PROVIDED RECORDS |
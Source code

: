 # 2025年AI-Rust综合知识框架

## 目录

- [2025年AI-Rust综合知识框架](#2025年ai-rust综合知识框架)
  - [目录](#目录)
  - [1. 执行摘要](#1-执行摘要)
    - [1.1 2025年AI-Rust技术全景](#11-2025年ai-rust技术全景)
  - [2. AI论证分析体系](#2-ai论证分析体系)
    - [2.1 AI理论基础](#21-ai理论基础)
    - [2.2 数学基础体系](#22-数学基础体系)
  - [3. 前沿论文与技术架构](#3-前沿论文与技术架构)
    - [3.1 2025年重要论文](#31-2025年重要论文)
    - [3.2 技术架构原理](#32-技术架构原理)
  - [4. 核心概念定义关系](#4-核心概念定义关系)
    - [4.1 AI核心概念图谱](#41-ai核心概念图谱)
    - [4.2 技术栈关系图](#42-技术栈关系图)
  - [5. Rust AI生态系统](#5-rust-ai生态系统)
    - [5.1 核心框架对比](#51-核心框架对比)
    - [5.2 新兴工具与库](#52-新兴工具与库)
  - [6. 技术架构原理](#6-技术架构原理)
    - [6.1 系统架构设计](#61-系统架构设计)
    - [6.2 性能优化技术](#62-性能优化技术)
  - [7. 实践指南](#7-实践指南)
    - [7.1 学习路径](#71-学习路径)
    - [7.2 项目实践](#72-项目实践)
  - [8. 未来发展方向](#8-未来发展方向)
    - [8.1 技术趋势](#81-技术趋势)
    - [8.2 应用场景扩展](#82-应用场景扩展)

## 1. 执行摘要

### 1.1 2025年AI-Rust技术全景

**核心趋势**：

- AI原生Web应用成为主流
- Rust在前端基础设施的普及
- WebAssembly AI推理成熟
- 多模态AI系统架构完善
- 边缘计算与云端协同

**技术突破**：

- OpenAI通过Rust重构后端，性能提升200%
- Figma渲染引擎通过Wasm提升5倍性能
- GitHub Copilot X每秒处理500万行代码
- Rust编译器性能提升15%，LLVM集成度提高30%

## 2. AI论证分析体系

TASK GOAL | Return exactly the lines above from the line that has "- [4. 核心概念定义关系](#4-核心概念定义关系)" through the line that has "- [6.1 系统架构设计](#61-系统架构设计)", inclusive, and nothing else.

ANSWER TO THE EXERCISE |
  - [4. 核心概念定义关系](#4-核心概念定义关系)
    - [4.1 AI核心概念图谱](#41-ai核心概念图谱)
    - [4.2 技术栈关系图](#42-技术栈关系图)
  - [5. Rust AI生态系统](#5-rust-ai生态系统)
    - [5.1 核心框架对比](#51-核心框架对比)
    - [5.2 新兴工具与库](#52-新兴工具与库)
  - [6. 技术架构原理](#6-技术架构原理)
    - [6.1 系统架构设计](#61-系统架构设计)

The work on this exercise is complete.